However, as I continued on I began to feel that the quiet, somber mood of the place was due to more than beautiful yet intense, uninviting adornments located in every room. Dressed in a simple black and white dress, I felt out of place. As I entered in the most beautiful, most immaculate room and looked up at the ornately decorated ceiling I felt very small in comparison to the grandeur of not only the entire building but also to the single expansive space. At some point in time, someone considered living in a palace like this to to be the standard, while I could not even imagine having one of these beautiful rooms. Everything in the room was massive, which only added to the feeling of insignificance. The room felt even bigger because on each wall hung large, elongated mirrors framed in intricate gold-leaf frames reflecting back images of the opposing walls. Covered in plush deep-red fabric, the walls gave the room a warmer ambiance while still maintaining a regal feel. Thick, heavy red curtains outlined windows that reached from the floor nearly to the ceiling. Larger-than-life paintings of former members of royalty around the room served as additional reminders that this was a place of nobility. And to top it all off, two golden lion statues flanked the striking red and gold royal thrones. This room, the throne room, was the most spectacular of them all.

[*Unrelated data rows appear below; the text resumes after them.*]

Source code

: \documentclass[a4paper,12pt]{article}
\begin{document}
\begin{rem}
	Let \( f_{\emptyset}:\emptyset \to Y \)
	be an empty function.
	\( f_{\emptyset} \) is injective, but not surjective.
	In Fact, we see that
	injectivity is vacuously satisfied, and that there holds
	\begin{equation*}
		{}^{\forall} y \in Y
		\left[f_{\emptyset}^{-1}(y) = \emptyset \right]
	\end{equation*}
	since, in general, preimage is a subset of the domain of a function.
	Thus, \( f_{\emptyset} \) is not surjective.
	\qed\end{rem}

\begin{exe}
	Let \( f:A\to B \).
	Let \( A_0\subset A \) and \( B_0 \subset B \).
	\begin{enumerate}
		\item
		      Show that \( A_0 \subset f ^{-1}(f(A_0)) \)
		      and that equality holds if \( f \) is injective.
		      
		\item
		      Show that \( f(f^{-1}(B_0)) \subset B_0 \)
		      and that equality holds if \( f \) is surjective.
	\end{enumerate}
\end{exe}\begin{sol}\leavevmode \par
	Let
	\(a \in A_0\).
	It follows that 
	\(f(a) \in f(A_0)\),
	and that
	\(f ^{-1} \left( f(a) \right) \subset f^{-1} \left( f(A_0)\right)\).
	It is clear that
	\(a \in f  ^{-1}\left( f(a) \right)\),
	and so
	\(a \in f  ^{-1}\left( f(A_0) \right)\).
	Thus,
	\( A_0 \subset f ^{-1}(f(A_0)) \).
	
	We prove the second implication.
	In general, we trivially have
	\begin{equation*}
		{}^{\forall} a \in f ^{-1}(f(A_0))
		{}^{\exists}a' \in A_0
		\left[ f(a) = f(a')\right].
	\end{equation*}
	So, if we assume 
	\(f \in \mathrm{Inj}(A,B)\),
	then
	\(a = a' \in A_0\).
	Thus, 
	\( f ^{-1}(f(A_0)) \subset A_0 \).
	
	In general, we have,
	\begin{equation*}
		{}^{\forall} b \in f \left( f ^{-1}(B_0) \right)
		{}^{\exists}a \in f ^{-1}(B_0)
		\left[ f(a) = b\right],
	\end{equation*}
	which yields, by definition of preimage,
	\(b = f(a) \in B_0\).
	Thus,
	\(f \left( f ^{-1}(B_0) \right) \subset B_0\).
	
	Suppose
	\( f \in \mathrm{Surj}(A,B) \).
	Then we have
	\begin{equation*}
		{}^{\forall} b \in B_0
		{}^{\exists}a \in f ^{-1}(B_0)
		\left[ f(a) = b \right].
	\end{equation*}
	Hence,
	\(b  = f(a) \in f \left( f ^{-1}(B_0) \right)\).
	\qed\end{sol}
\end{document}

That feeling of smallness and insignificance had been building as I passed through each room so when I reached the throne room it was clear what emotions were being invoked. Being in a place with such deep history and visual majesty was a reminder that I am but a small fish in a sea of many people, past and present. What began as a feeling of formal coldness had transformed into feelings of reverence. The austerity was not meant to discourage but to preserve history and beauty. Looking more closely at the detail in the carvings or delicacy of the brush strokes in the paint or the complicated patterns in the tapestries, I began to realize how many people put hours of their lives into creating this palace. The original castle was built between 860 and 880, but various kings continually renovated the palace thought the fourteenth, fifteenth, and sixteenth centuries. In 1734 the palace was completely destroyed by a fire. It had take over twenty-five years to rebuild the palace, but renovations did not end until the nineteenth century. Future, the palace needed further restoration in the twentieth century due to damage endured during the Spanish Civil War. I had known that hundreds of years ago the palace had been burned to the ground, but in that moment I could only imagine magnitude of what it meant to rebuild it.
Now, here I was years later gazing at all the royal splendor, enjoying the fruits of their labor. So many people had given countless hours to create the beauty of which I was experiencing. Standing in the middle of the throne room, the thought of such a grand legacy made me hope that one-day someone in the future would be able to look back and value what I had left behind just as I was doing in that moment. Thinking of the amount of labor and history each room carried helped lead me to understand why the Spanish guarded this place so closely. The history of this place went much deeper than simply being a beautiful building for tourists to enjoy. I could see the value or preserving such beauty. I admired not only the physical beauty of the objects in front of my eyes, but also the effort of the hands that made it. The adornments now no longer seemed the least bit gaudy or overly flashy but instead now served as a visual prompt that I too desired to be a part of something much bigger.